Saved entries
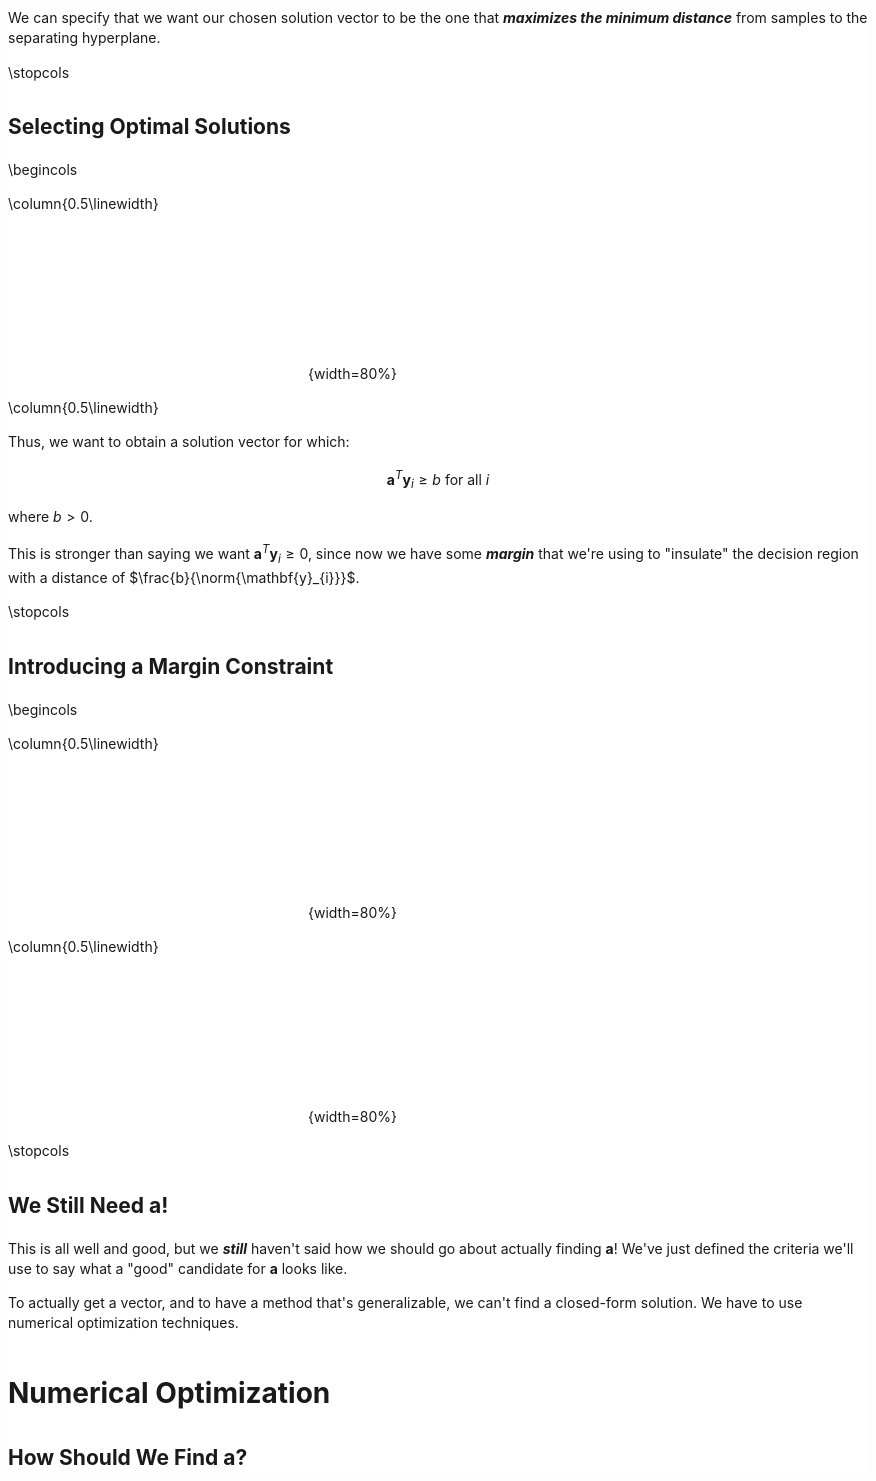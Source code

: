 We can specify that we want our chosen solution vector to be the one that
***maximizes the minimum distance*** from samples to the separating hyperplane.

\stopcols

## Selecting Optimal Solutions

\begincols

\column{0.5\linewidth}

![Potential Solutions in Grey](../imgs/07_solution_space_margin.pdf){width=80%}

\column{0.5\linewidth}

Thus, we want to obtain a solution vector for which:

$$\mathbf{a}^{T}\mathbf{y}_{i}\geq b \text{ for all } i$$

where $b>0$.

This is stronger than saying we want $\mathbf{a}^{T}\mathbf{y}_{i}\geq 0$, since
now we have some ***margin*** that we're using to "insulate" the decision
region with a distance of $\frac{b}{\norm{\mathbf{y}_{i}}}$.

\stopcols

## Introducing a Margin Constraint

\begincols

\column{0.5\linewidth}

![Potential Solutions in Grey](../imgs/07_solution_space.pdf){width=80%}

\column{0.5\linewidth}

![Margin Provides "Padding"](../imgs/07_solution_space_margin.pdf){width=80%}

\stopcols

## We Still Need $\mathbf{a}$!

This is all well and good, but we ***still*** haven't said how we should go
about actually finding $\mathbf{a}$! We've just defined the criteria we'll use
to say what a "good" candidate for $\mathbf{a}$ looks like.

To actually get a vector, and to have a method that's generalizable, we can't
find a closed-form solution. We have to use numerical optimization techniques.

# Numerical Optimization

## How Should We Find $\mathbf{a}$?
--
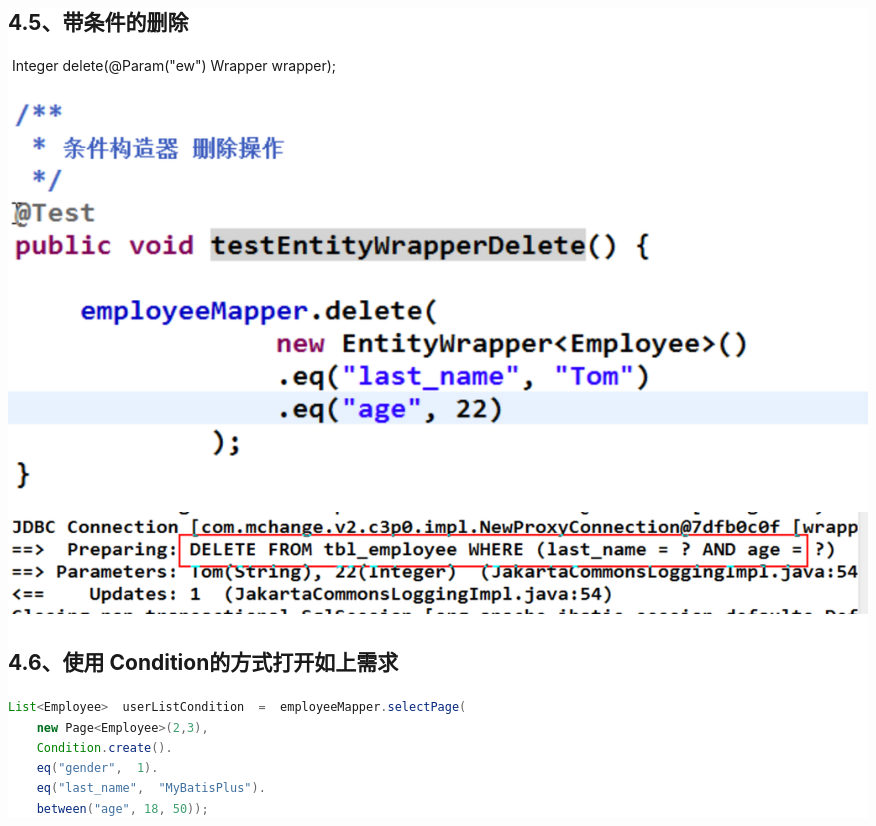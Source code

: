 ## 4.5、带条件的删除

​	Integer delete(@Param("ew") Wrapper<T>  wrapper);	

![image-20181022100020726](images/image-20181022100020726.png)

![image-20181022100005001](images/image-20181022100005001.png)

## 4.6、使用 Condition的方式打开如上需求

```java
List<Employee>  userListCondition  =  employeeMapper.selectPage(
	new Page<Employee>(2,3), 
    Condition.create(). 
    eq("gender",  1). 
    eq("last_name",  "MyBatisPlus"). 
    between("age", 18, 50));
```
...
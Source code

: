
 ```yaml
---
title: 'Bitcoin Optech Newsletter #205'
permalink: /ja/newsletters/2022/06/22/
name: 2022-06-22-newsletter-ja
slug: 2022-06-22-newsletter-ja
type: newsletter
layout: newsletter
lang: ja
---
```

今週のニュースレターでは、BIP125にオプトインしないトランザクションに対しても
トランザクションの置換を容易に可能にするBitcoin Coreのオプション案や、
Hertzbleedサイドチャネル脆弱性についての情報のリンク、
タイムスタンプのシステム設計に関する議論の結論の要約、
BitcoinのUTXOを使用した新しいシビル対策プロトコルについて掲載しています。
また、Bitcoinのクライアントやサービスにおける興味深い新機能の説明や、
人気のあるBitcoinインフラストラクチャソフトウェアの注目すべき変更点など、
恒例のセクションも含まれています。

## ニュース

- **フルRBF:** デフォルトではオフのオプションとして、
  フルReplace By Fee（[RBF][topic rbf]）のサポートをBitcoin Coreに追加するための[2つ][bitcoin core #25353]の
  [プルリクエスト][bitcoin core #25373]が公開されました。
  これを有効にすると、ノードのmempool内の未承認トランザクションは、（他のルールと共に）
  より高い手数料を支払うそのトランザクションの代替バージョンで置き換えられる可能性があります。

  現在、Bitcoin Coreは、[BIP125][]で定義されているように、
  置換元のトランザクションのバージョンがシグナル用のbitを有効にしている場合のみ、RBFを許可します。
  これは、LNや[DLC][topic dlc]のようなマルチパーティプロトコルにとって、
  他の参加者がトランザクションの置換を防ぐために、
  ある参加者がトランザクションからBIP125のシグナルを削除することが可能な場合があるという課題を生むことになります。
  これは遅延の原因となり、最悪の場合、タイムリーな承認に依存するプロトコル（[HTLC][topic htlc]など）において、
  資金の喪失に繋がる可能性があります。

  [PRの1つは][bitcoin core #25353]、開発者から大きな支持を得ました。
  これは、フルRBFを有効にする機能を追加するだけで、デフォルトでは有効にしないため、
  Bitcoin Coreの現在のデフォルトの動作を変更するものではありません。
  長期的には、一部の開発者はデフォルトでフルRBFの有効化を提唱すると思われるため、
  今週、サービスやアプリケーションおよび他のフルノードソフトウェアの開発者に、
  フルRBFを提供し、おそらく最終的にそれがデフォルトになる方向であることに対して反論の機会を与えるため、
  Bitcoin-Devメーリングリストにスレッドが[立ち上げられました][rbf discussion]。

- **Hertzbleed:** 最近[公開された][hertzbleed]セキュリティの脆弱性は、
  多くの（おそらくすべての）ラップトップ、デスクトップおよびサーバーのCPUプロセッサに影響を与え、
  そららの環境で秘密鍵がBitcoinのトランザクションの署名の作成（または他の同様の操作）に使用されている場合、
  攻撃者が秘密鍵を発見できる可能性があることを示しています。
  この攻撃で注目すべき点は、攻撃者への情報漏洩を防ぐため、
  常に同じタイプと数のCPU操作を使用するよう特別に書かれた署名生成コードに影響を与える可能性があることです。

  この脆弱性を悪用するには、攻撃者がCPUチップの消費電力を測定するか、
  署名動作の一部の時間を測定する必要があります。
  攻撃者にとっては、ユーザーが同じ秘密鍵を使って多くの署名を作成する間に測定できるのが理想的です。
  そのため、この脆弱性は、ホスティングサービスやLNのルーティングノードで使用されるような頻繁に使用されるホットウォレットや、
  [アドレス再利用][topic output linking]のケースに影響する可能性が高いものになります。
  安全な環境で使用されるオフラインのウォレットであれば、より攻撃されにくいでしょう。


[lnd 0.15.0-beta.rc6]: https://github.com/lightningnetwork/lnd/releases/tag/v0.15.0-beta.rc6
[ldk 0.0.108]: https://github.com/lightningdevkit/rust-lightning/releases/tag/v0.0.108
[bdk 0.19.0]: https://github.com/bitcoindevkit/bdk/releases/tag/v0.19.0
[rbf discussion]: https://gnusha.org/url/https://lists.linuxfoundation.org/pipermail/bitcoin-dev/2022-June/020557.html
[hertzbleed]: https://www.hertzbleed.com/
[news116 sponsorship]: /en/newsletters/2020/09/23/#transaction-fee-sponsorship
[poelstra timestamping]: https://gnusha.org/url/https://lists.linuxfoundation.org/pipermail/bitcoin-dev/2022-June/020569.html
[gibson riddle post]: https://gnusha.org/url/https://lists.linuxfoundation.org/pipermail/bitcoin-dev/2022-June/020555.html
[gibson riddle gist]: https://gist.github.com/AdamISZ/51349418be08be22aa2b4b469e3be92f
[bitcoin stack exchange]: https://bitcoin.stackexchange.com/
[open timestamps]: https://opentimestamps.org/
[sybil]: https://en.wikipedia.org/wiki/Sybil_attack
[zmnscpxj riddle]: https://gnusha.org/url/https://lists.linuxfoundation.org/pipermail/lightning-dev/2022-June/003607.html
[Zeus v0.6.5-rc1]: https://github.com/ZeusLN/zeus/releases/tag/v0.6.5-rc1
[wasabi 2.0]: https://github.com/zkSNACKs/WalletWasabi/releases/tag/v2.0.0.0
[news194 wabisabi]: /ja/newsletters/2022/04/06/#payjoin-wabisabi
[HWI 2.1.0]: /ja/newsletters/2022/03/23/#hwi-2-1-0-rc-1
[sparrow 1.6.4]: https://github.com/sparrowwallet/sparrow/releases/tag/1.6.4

WHAT THIS TASK INVOLVES - Above are the entries. Copy exactly the part that opens with the line containing "より高い手数料を支払うそのト" and closes with the line containing "そららの環境で秘密鍵がBit", and no more.

WRITTEN ANSWER -
  より高い手数料を支払うそのトランザクションの代替バージョンで置き換えられる可能性があります。

  現在、Bitcoin Coreは、[BIP125][]で定義されているように、
  置換元のトランザクションのバージョンがシグナル用のbitを有効にしている場合のみ、RBFを許可します。
  これは、LNや[DLC][topic dlc]のようなマルチパーティプロトコルにとって、
  他の参加者がトランザクションの置換を防ぐために、
  ある参加者がトランザクションからBIP125のシグナルを削除することが可能な場合があるという課題を生むことになります。
  これは遅延の原因となり、最悪の場合、タイムリーな承認に依存するプロトコル（[HTLC][topic htlc]など）において、
  資金の喪失に繋がる可能性があります。

  [PRの1つは][bitcoin core #25353]、開発者から大きな支持を得ました。
  これは、フルRBFを有効にする機能を追加するだけで、デフォルトでは有効にしないため、
  Bitcoin Coreの現在のデフォルトの動作を変更するものではありません。
  長期的には、一部の開発者はデフォルトでフルRBFの有効化を提唱すると思われるため、
  今週、サービスやアプリケーションおよび他のフルノードソフトウェアの開発者に、
  フルRBFを提供し、おそらく最終的にそれがデフォルトになる方向であることに対して反論の機会を与えるため、
  Bitcoin-Devメーリングリストにスレッドが[立ち上げられました][rbf discussion]。

- **Hertzbleed:** 最近[公開された][hertzbleed]セキュリティの脆弱性は、
  多くの（おそらくすべての）ラップトップ、デスクトップおよびサーバーのCPUプロセッサに影響を与え、
  そららの環境で秘密鍵がBitcoinのトランザクションの署名の作成（または他の同様の操作）に使用されている場合、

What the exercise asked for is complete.